Seven separate publications used the same 3 longitudinal cohort populations. Our main pooled analysis included only 1 publication from each of the 3 populations, selecting the publication using the more sensitive serologic assay (highest percentage of HPV-seropositive individuals) and the largest sample size, because we were most interested in determining the estimate of protection among all individuals with evidence of previous HPV exposure.
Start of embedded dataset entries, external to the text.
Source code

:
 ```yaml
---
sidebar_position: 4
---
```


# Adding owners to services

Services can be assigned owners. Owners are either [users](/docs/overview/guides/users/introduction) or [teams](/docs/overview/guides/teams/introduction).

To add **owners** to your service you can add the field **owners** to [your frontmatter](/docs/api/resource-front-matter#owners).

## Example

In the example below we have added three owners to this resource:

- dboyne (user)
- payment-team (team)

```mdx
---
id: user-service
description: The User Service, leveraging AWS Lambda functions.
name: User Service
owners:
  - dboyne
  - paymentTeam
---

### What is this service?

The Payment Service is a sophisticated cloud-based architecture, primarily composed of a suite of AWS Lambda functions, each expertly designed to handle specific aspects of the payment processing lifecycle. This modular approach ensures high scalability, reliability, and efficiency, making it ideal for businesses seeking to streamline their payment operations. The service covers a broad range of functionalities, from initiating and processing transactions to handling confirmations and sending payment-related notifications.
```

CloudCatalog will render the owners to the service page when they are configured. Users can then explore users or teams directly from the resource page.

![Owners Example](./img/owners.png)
Although no current serologic assay seems to be perfectly sensitive for HPV exposure, assays that measure a polyclonal response, such as the viruslike particle enzyme-linked immunosorbent assay (VLP-ELISA), seem more sensitive than those that only measure epitope-specific neutralizing antibodies, such as the competitive Luminex Immunoassay (cLIA) [9, 24, 27]. However, in subanalyses examining assay-specific results we included estimates from 2 other publications [15, 24] that compared results using multiple serologic assays. Most studies defined their seropositivity thresholds as 3 or 5 standard deviations above the mean titer/optical density/intensity level in concurrently tested specimens from virgins, after excluding positive outliers. Some studies presented multiple results using different seropositive cutoff estimates. We used the main cutoff in each article that was presented in the abstract and/or in tables.
Data Analysis
Random effect meta-analysis techniques were used to generate pooled summary estimates for HPV-16 and HPV-18 [28]. These 2 HPV types are known to cause approximately 70% of cervical cancer and >80% of HPV-associated noncervical cancers [2, 29, 30]. Natural immunity against 8 alpha HPV types (types 6, 11, 31, 33, 35, 45, 52, and 58) was also each analyzed in a type-specific manner, but these results were then pooled, given that the analyses were restricted to 1–4 publications, depending on the type. A global pooled estimate of natural immunity against all tested HPV types was also calculated. We used adjusted analyses in the meta-analyses when they were available, and we conducted subgroup analysis to examine whether sex may be a source of heterogeneity. We also used the longest detectable HPV infection end point when available (12-month persistent infection in 1 study and 6-month persistent infection in 3).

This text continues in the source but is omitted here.